*** Opening Given records ***

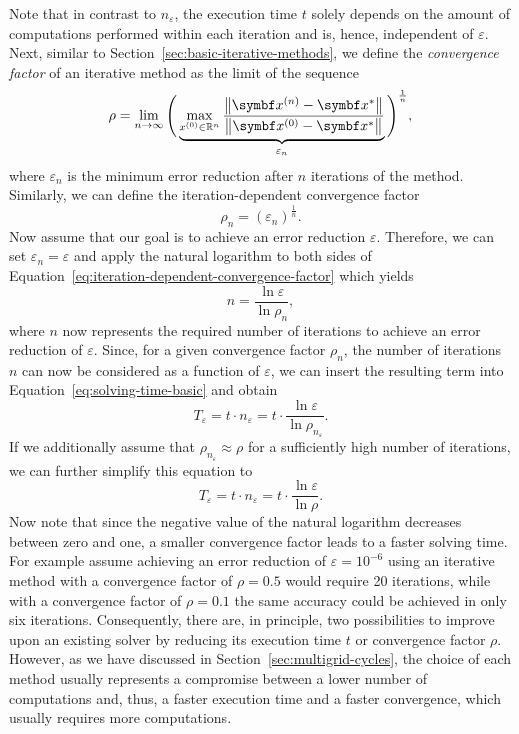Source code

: Note that in contrast to $n_{\varepsilon}$, the execution time $t$ solely depends on the amount of computations performed within each iteration and is, hence, independent of $\varepsilon$.
Next, similar to Section~\ref{sec:basic-iterative-methods}, we define the \emph{convergence factor} of an iterative method as the limit of the sequence
\begin{equation*}
	\rho = \lim \limits_{n \to  \infty} \Bigg( \underbrace{ \max \limits_{x^{(0)} \in \mathbb{R}^{n}} \frac{\norm{\bm{x}^{(n)} - \bm{x}^{*}}}{\norm{\bm{x}^{(0)} - \bm{x}^{*}}} }_{\varepsilon_n} \Bigg)^{\frac{1}{n}},
\end{equation*}
where $\varepsilon_n$  is the minimum error reduction after $n$ iterations of the method.
Similarly, we can define the iteration-dependent convergence factor
\begin{equation}
	\rho_n = \left( \varepsilon_n \right)^{\frac{1}{n}}.
	\label{eq:iteration-dependent-convergence-factor}
\end{equation} 
Now assume that our goal is to achieve an error reduction $\varepsilon$.
Therefore, we can set $\varepsilon_n = \varepsilon$ and apply the natural logarithm to both sides of Equation~\eqref{eq:iteration-dependent-convergence-factor} which yields
\begin{equation*}
	n = \frac{\ln \varepsilon}{\ln \rho_n},
\end{equation*} 
where $n$ now represents the required number of iterations to achieve an error reduction of $\varepsilon$.
Since, for a given convergence factor $\rho_n$, the number of iterations $n$ can now be considered as a function of $\varepsilon$, we can insert the resulting term into Equation~\eqref{eq:solving-time-basic} and obtain
\begin{equation*}
	T_{\varepsilon} = t \cdot n_{\varepsilon} = t \cdot \frac{\ln \varepsilon}{\ln \rho_{n_{\varepsilon}}}.
\end{equation*} 
If we additionally assume that $\rho_{n_{\varepsilon}} \approx \rho$ for a sufficiently high number of iterations, we can further simplify this equation to
\begin{equation}
	T_{\varepsilon} = t \cdot n_{\varepsilon} = t \cdot \frac{\ln \varepsilon}{\ln \rho}.
	\label{eq:solving-time}
\end{equation} 
Now note that since the negative value of the natural logarithm decreases between zero and one, a smaller convergence factor leads to a faster solving time.
For example assume achieving an error reduction of $\varepsilon = 10^{-6}$ using an iterative method with a convergence factor of $\rho = 0.5$ would require 20 iterations, while with a convergence factor of $\rho = 0.1$ the same accuracy could be achieved in only six iterations.
Consequently, there are, in principle, two possibilities to improve upon an existing solver by reducing its execution time $t$ or convergence factor $\rho$. 
However, as we have discussed in Section~\ref{sec:multigrid-cycles}, the choice of each method usually represents a compromise between a lower number of computations and, thus, a faster execution time and a faster convergence, which usually requires more computations.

*** Closing Given records ***

[Task item] Pictures stay out; the entries above are to be output exactly as given.

[Answer section]
Source code

: Note that in contrast to $n_{\varepsilon}$, the execution time $t$ solely depends on the amount of computations performed within each iteration and is, hence, independent of $\varepsilon$.
Next, similar to Section~\ref{sec:basic-iterative-methods}, we define the \emph{convergence factor} of an iterative method as the limit of the sequence
\begin{equation*}
	\rho = \lim \limits_{n \to  \infty} \Bigg( \underbrace{ \max \limits_{x^{(0)} \in \mathbb{R}^{n}} \frac{\norm{\bm{x}^{(n)} - \bm{x}^{*}}}{\norm{\bm{x}^{(0)} - \bm{x}^{*}}} }_{\varepsilon_n} \Bigg)^{\frac{1}{n}},
\end{equation*}
where $\varepsilon_n$  is the minimum error reduction after $n$ iterations of the method.
Similarly, we can define the iteration-dependent convergence factor
\begin{equation}
	\rho_n = \left( \varepsilon_n \right)^{\frac{1}{n}}.
	\label{eq:iteration-dependent-convergence-factor}
\end{equation} 
Now assume that our goal is to achieve an error reduction $\varepsilon$.
Therefore, we can set $\varepsilon_n = \varepsilon$ and apply the natural logarithm to both sides of Equation~\eqref{eq:iteration-dependent-convergence-factor} which yields
\begin{equation*}
	n = \frac{\ln \varepsilon}{\ln \rho_n},
\end{equation*} 
where $n$ now represents the required number of iterations to achieve an error reduction of $\varepsilon$.
Since, for a given convergence factor $\rho_n$, the number of iterations $n$ can now be considered as a function of $\varepsilon$, we can insert the resulting term into Equation~\eqref{eq:solving-time-basic} and obtain
\begin{equation*}
	T_{\varepsilon} = t \cdot n_{\varepsilon} = t \cdot \frac{\ln \varepsilon}{\ln \rho_{n_{\varepsilon}}}.
\end{equation*} 
If we additionally assume that $\rho_{n_{\varepsilon}} \approx \rho$ for a sufficiently high number of iterations, we can further simplify this equation to
\begin{equation}
	T_{\varepsilon} = t \cdot n_{\varepsilon} = t \cdot \frac{\ln \varepsilon}{\ln \rho}.
	\label{eq:solving-time}
\end{equation} 
Now note that since the negative value of the natural logarithm decreases between zero and one, a smaller convergence factor leads to a faster solving time.
For example assume achieving an error reduction of $\varepsilon = 10^{-6}$ using an iterative method with a convergence factor of $\rho = 0.5$ would require 20 iterations, while with a convergence factor of $\rho = 0.1$ the same accuracy could be achieved in only six iterations.
Consequently, there are, in principle, two possibilities to improve upon an existing solver by reducing its execution time $t$ or convergence factor $\rho$. 
However, as we have discussed in Section~\ref{sec:multigrid-cycles}, the choice of each method usually represents a compromise between a lower number of computations and, thus, a faster execution time and a faster convergence, which usually requires more computations.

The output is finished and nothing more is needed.